Here’s a rundown of some of the not-so-traditional election night programs.
The Daily Show With Trevor Noah
Comedy Central’s fake news team has spent the entire year mocking every campaign misstep made by Donald Trump, Hillary Clinton and other candidates during its “Democalypse 2016” coverage.
So there’s no way that Noah (who took over as Daily Show anchor in September 2015 after Jon Stewart stepped down) and his correspondents (Ronny Chieng, Desi Lydic, Jordan Klepper, Hasan Minhaj and Roy Wood Jr.) would be willing to sit on the sideline on the big night.
While the emphasis will be on the presidential race, there are plans to address some of the key House and Senate elections. Many of those races are ripe for comedic jabs.
The one-hour live broadcast begins at 10 p.m., while results are still coming in. The Daily Show team might have been willing to do the show in prime time — but as executive producer Jen Flanz told Entertainment Weekly, it’s not an option because, “we have to wait for Russia to hack in.”
The Late Show With Stephen Colbert
Colbert isn’t shy about filling his after-hours CBS talk show with political satire and social commentary, the same as when he hosted The Colbert Report during a 10-year run on Comedy Central.
The funny man wouldn’t dream of missing out on this. Alas, the real news team at CBS plans to hog the entire night with bona fide election coverage. So Colbert has found a temporary home on Showtime.
Stephen Colbert’s Live Election Night — Democracy’s Series Finale begins at 10 p.m.

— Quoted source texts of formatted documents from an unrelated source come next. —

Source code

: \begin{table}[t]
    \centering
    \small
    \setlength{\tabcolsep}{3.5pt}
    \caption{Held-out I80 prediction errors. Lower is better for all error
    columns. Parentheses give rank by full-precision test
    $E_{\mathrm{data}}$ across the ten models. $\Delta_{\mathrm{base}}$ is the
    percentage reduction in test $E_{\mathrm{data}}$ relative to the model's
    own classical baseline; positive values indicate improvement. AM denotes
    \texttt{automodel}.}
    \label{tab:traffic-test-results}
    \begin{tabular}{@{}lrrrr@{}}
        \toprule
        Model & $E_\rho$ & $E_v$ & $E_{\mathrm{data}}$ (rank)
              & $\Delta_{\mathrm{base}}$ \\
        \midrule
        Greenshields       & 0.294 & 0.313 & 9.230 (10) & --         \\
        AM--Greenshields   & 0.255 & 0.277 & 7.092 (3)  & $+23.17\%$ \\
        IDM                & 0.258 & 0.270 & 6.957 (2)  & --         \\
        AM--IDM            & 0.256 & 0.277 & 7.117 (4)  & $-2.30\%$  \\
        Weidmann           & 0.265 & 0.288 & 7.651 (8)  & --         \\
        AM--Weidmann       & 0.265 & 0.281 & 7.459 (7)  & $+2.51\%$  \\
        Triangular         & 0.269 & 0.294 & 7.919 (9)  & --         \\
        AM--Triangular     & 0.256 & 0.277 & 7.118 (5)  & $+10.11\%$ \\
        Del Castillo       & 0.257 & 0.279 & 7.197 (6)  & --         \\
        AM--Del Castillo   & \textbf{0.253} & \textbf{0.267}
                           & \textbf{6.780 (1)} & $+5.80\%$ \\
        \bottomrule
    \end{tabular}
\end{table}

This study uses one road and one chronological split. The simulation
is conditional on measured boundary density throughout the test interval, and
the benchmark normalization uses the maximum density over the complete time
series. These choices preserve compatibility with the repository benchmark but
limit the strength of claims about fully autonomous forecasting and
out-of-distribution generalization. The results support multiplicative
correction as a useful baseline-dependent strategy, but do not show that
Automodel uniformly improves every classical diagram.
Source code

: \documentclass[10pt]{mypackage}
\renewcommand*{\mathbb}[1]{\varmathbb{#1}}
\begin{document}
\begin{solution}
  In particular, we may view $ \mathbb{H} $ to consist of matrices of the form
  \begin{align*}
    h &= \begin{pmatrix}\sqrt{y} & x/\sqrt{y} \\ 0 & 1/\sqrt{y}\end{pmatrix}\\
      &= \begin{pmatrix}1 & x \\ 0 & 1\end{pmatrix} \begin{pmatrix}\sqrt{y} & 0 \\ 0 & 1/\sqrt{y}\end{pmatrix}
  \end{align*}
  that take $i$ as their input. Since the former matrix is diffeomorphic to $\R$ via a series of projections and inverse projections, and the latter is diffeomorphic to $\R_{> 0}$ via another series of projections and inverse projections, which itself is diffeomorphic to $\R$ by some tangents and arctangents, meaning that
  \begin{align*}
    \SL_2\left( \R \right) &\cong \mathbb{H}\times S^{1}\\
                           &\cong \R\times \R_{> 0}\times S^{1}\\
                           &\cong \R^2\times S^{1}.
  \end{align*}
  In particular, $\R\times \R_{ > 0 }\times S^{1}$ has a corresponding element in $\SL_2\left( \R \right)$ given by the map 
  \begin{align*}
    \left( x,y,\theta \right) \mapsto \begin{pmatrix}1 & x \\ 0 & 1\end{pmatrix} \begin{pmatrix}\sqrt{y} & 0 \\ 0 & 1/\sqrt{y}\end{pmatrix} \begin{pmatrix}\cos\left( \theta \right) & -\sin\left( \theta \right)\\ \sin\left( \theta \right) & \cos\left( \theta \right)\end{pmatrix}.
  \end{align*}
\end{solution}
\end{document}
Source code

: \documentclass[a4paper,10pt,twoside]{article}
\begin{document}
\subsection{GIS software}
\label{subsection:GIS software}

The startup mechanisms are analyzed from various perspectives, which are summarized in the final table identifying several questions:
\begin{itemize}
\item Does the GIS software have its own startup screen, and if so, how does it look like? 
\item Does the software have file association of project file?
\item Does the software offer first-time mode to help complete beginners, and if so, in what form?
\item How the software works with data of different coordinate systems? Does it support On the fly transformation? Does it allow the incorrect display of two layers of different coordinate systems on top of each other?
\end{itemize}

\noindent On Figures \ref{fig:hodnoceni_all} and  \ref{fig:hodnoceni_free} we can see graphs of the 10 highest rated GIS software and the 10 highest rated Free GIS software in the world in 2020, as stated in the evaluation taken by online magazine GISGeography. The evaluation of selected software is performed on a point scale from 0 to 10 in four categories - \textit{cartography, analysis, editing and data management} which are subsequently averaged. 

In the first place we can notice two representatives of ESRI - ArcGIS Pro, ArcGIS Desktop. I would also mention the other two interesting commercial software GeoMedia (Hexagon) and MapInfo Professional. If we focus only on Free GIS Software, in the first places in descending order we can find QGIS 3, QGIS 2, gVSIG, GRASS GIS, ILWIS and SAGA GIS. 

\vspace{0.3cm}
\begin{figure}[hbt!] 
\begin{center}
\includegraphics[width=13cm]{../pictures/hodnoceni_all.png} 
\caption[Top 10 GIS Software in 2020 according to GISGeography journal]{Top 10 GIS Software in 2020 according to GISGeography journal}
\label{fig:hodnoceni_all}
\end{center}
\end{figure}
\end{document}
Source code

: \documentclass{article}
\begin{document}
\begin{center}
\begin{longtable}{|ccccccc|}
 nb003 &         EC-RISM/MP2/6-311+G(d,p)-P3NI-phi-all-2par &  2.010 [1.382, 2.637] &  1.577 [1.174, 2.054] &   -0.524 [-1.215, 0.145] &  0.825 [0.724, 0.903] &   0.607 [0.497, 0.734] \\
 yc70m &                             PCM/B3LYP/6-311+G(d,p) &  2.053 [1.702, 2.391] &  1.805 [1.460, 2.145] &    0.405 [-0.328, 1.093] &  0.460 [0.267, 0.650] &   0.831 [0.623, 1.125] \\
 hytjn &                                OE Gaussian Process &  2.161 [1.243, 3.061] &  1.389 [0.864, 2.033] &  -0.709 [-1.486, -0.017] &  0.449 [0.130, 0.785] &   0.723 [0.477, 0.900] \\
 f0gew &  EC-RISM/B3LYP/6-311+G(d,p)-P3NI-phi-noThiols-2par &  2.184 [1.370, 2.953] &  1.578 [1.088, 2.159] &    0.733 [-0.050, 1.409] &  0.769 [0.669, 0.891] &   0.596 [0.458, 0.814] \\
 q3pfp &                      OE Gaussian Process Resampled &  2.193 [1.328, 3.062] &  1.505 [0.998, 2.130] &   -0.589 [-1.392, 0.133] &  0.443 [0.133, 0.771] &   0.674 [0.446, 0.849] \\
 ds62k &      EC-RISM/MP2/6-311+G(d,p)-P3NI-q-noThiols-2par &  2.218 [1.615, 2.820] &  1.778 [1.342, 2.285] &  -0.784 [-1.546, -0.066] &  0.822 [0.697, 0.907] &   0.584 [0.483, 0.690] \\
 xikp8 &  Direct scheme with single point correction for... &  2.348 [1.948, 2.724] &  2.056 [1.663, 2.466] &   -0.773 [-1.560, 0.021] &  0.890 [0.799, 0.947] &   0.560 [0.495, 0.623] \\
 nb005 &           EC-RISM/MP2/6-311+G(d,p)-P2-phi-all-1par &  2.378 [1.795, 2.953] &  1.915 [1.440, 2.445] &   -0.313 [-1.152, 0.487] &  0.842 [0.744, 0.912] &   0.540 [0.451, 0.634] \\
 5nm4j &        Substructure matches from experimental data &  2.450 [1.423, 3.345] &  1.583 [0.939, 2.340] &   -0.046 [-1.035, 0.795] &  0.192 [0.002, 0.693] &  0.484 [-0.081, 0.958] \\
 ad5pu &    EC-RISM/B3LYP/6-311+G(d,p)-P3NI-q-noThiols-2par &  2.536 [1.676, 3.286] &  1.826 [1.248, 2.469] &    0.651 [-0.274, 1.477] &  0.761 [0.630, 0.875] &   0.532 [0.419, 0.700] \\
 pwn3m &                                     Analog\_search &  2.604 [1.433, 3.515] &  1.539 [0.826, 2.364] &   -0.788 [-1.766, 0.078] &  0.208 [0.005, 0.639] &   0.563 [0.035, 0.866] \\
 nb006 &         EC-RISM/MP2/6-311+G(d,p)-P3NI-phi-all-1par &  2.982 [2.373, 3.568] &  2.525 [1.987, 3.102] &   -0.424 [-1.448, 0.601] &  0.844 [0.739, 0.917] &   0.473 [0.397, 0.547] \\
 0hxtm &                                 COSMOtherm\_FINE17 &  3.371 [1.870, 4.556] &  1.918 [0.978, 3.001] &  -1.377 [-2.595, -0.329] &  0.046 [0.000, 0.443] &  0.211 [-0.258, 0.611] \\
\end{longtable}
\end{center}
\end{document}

“It’ll be all the political comedy you love from my CBS show, with all the swearing and nudity you love from Showtime,” Colbert promises. “Get all the election news without all the ethics and standards of news.”
The one-hour program also will feature remote segments and surprise guests.

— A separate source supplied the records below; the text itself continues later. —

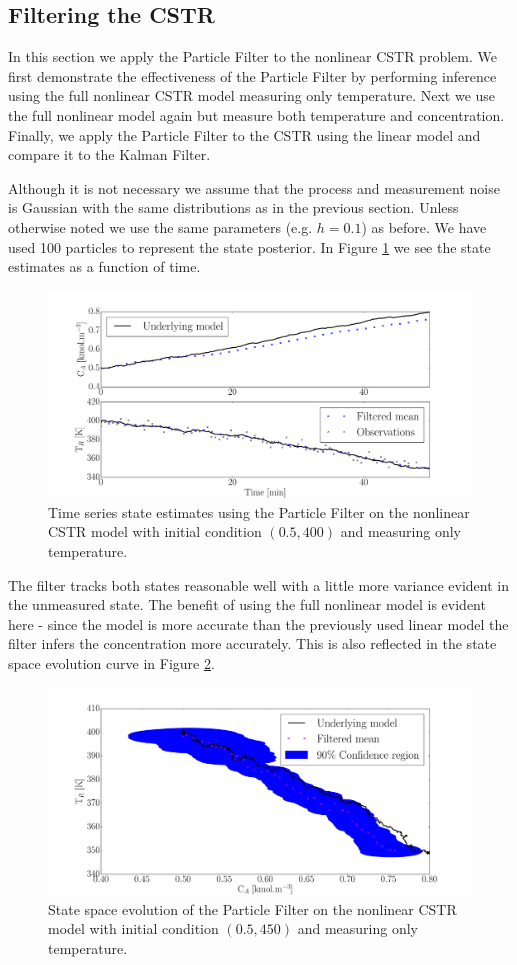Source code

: \documentclass[../masters.tex]{subfiles}
\begin{document}
\subsection{Filtering the CSTR}
In this section we apply the Particle Filter to the nonlinear CSTR problem. We first demonstrate the effectiveness of the Particle Filter by performing inference using the full nonlinear CSTR model measuring only temperature. Next we use the full nonlinear model again but measure both temperature and concentration. Finally, we apply the Particle Filter to the CSTR using the linear model and compare it to the Kalman Filter.

Although it is not necessary we assume that the process and measurement noise is Gaussian with the same distributions as in the previous section. Unless otherwise noted we use the same parameters (e.g. $h=0.1$) as before. We have used 100 particles to represent the state posterior. In Figure \ref{fig_pf_m1_time} we see the state estimates as a function of time.
\begin{figure}[H] 
\centering
\includegraphics[scale=0.30]{pf_m1_time.pdf}
\caption{Time series state estimates using the Particle Filter on the nonlinear CSTR model with initial condition $(0.5, 400)$ and measuring only temperature.}
\label{fig_pf_m1_time}
\end{figure}
The filter tracks both states reasonable well with a little more variance evident in the unmeasured state. The benefit of using the full nonlinear model is evident here - since the model is more accurate than the previously used linear model the filter infers the concentration more accurately. This is also reflected in the state space evolution curve in Figure \ref{fig_pf_m1_phase}.
\begin{figure}[H] 
\centering
\includegraphics[scale=0.30]{pf_m1_phase.pdf}
\caption{State space evolution of the Particle Filter on the nonlinear CSTR model with initial condition $(0.5, 450)$ and measuring only temperature.}
\label{fig_pf_m1_phase}
\end{figure}
\end{document}
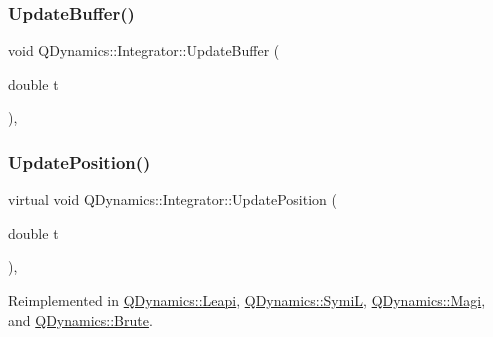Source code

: \mbox{\label{classQDynamics_1_1Integrator_af613a42e489de2d041673fd5be0ebb61}} 
\subsubsection{\texorpdfstring{Update\+Buffer()}{UpdateBuffer()}}
{\footnotesize\ttfamily void Q\+Dynamics\+::\+Integrator\+::\+Update\+Buffer (\begin{DoxyParamCaption}\item[{double}]{t }\end{DoxyParamCaption})\hspace{0.3cm}{\ttfamily [inline]}, {\ttfamily [private]}}

\mbox{\label{classQDynamics_1_1Integrator_a4effa27d56f3205e53653b1fdc5cd08e}} 
\subsubsection{\texorpdfstring{Update\+Position()}{UpdatePosition()}}
{\footnotesize\ttfamily virtual void Q\+Dynamics\+::\+Integrator\+::\+Update\+Position (\begin{DoxyParamCaption}\item[{double}]{t }\end{DoxyParamCaption})\hspace{0.3cm}{\ttfamily [inline]}, {\ttfamily [virtual]}}



Reimplemented in \hyperlink{classQDynamics_1_1Leapi_ada2b4935513fa7e0cb4f78ade9f2fd0e}{Q\+Dynamics\+::\+Leapi}, \hyperlink{classQDynamics_1_1SymiL_a28d23793abeb8f40c9d9ec069d67debb}{Q\+Dynamics\+::\+SymiL}, \hyperlink{classQDynamics_1_1Magi_a500467f899244edfae15f34c84c7684c}{Q\+Dynamics\+::\+Magi}, and \hyperlink{classQDynamics_1_1Brute_ac5d4bbe0e34a9f6836f71f40ae8a9eb4}{Q\+Dynamics\+::\+Brute}.

\mbox{\label{classQDynamics_1_1Integrator_a88dc286b39899bdec60c040427d663cc}}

@midnight With Chris Hardwick
While the primary focus of Hardwick’s mock game show is the internet (and all the ridiculous things that can be found on social media), the Comedy Central series regularly weighs in on politics.

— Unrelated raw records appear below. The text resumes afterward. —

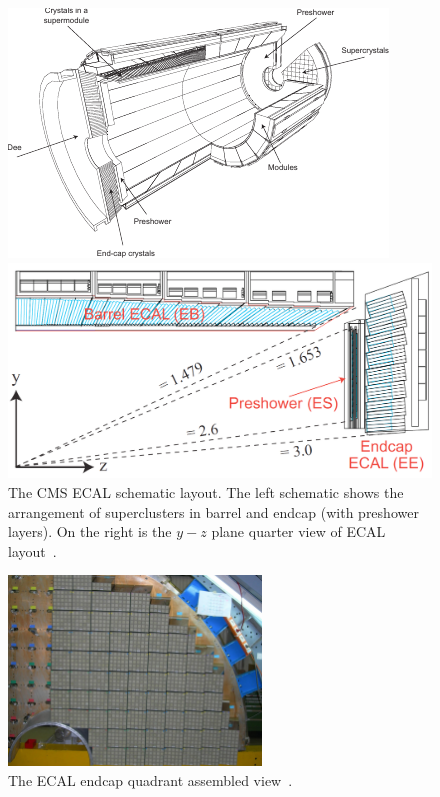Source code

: \begin{figure}[!ht]
  \centering
  \begin{minipage}[c]{.60\textwidth}
    \includegraphics[width=\textwidth]{figures/cms_ecal_schematic.pdf}
  \end{minipage}
  \begin{minipage}[c]{.38\textwidth}
    \includegraphics[width=\textwidth]{figures/cms_ecal_layout.png}
  \end{minipage}
  \caption[The CMS \gls{ECAL} schematic layout]%
  {The \gls{CMS} \gls{ECAL} schematic layout. The left schematic shows the arrangement of
    superclusters in barrel and endcap (with preshower layers). On the right is the \(y-z \)
    plane quarter view of \gls{ECAL} layout~\cite{image-cms-ecal-layout}.}%
  \label{fig:cms-ecal-schematic}
\end{figure}

\begin{figure}[!ht]
  \centering
  \includegraphics[width=0.60\textwidth]{figures/cms_ecal_ee_quadrant.jpg}
  \caption[The \gls{ECAL} endcap quadrant assembled view]%
  {The \gls{ECAL} endcap quadrant assembled view~\cite{image-cms-ecal-ee-quadrant}.}%
  \label{fig:cms-ecal-ee}
\end{figure}


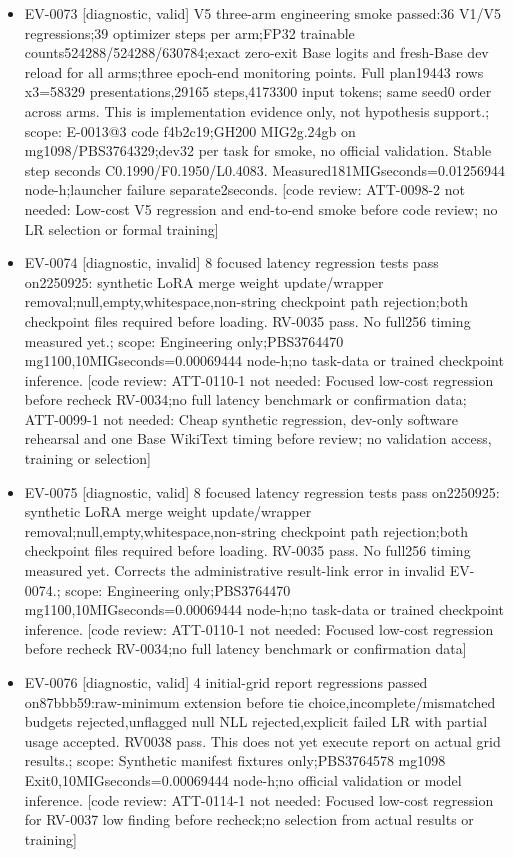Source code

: \documentclass[11pt]{article}
\begin{document}
\begin{itemize}
\item EV-0073 [diagnostic, valid] V5 three-arm engineering smoke passed:36 V1/V5 regressions;39 optimizer steps per arm;FP32 trainable counts524288/524288/630784;exact zero-exit Base logits and fresh-Base dev reload for all arms;three epoch-end monitoring points. Full plan19443 rows x3=58329 presentations,29165 steps,4173300 input tokens; same seed0 order across arms. This is implementation evidence only, not hypothesis support.; scope: E-0013@3 code f4b2c19;GH200 MIG2g.24gb on mg1098/PBS3764329;dev32 per task for smoke, no official validation. Stable step seconds C0.1990/F0.1950/L0.4083. Measured181MIGseconds=0.01256944 node-h;launcher failure separate2seconds. [code review: ATT-0098-2 not needed: Low-cost V5 regression and end-to-end smoke before code review; no LR selection or formal training]
\item EV-0074 [diagnostic, invalid] 8 focused latency regression tests pass on2250925: synthetic LoRA merge weight update/wrapper removal;null,empty,whitespace,non-string checkpoint path rejection;both checkpoint files required before loading. RV-0035 pass. No full256 timing measured yet.; scope: Engineering only;PBS3764470 mg1100,10MIGseconds=0.00069444 node-h;no task-data or trained checkpoint inference. [code review: ATT-0110-1 not needed: Focused low-cost regression before recheck RV-0034;no full latency benchmark or confirmation data; ATT-0099-1 not needed: Cheap synthetic regression, dev-only software rehearsal and one Base WikiText timing before review; no validation access, training or selection]
\item EV-0075 [diagnostic, valid] 8 focused latency regression tests pass on2250925: synthetic LoRA merge weight update/wrapper removal;null,empty,whitespace,non-string checkpoint path rejection;both checkpoint files required before loading. RV-0035 pass. No full256 timing measured yet. Corrects the administrative result-link error in invalid EV-0074.; scope: Engineering only;PBS3764470 mg1100,10MIGseconds=0.00069444 node-h;no task-data or trained checkpoint inference. [code review: ATT-0110-1 not needed: Focused low-cost regression before recheck RV-0034;no full latency benchmark or confirmation data]
\item EV-0076 [diagnostic, valid] 4 initial-grid report regressions passed on87bbb59:raw-minimum extension before tie choice,incomplete/mismatched budgets rejected,unflagged null NLL rejected,explicit failed LR with partial usage accepted. RV0038 pass. This does not yet execute report on actual grid results.; scope: Synthetic manifest fixtures only;PBS3764578 mg1098 Exit0,10MIGseconds=0.00069444 node-h;no official validation or model inference. [code review: ATT-0114-1 not needed: Focused low-cost regression for RV-0037 low finding before recheck;no selection from actual results or training]

\end{itemize}
\end{document}
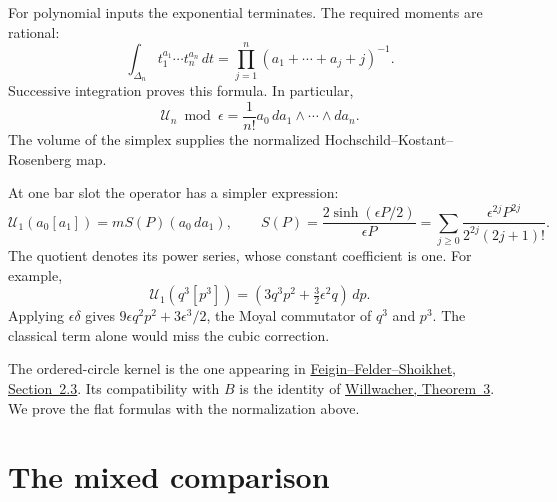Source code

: For polynomial inputs the exponential terminates.
The required moments are rational:
\[
 \int_{\Delta_n}t_1^{a_1}\cdots t_n^{a_n}\,dt
   =\prod_{j=1}^n(a_1+\cdots+a_j+j)^{-1}.
\]
Successive integration proves this formula. In particular,
\[
 \mathcal U_n\bmod\epsilon
     =\frac1{n!}a_0\,da_1\wedge\cdots\wedge da_n.
\]
The volume of the simplex supplies the normalized
Hochschild--Kostant--Rosenberg map.

At one bar slot the operator has a simpler expression:
\begin{equation}\label{mht:eq:circle-onebar}
 \mathcal U_1(a_0[a_1])
 =mS(P)(a_0\,da_1),\qquad
 S(P)=\frac{2\sinh(\epsilon P/2)}{\epsilon P}
 =\sum_{j\geq0}\frac{\epsilon^{2j}P^{2j}}
                         {2^{2j}(2j+1)!}.
\end{equation}
The quotient denotes its power series, whose constant
coefficient is one. For example,
\[
 \mathcal U_1(q^3[p^3])
   =(3q^3p^2+\tfrac32\epsilon^2q)\,dp.
\]
Applying $\epsilon\delta$ gives
$9\epsilon q^2p^2+3\epsilon^3/2$, the Moyal commutator of
$q^3$ and $p^3$. The classical term alone would miss the
cubic correction.

The ordered-circle kernel is the one appearing in
\href{https://arxiv.org/abs/math/0311303v2}
{Feigin--Felder--Shoikhet, Section~2.3}.
Its compatibility with $B$ is the identity of
\href{https://arxiv.org/abs/0804.3887v1}
{Willwacher, Theorem~3}.
We prove the flat formulas with the normalization above.

\section{The mixed comparison}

So you can bet that when @midnight goes live for the first time in its three-year history at 11:05 p.m., one of the segments will be “Panderdome,” a viewer favorite in which contestant comedians poke fun at presidential candidates for their many public and social media gaffes.
The night’s all-star panelists are Whitney Cummings, Ron Funches and Paul F. Tompkins, three of the show’s most frequent guests.
ABC’s long-running daytime talk show is moving to prime time — and to another network — so the female co-hosts can discuss election-themed “Hot Topics” as results are still pouring in.
The two-and-a-half-hour special begins at 8 p.m. on Lifetime, with live reports from the ground in Times Square, where thousands are expected to gather and celebrate the historic evening.
Liz Gateley, Lifetime’s executive vice president and head of programming, says the network is the perfect fit for The View, whose panel of co-hosts include Whoopi Goldberg, Joy Behar and Candace Cameron Bure, and for the show’s focus on women’s issues.
“Never before have we seen a presidential election cycle so driven by gender,” Gateley says. “We are thrilled to partner with our talented friends at The View on this historic night.”
Comedy Central also plans to air an election-themed episode of Tosh.0 — it’s called the Tosh.0lection Special — at 9 p.m. The show, which shines a spotlight on embarrassing internet and social media misfires, will keep it political for the entire half-hour.
Tosh has promised via Twitter, appropriately, “I guarantee we will be the first to call the election.” But there is no guarantee he’ll be right.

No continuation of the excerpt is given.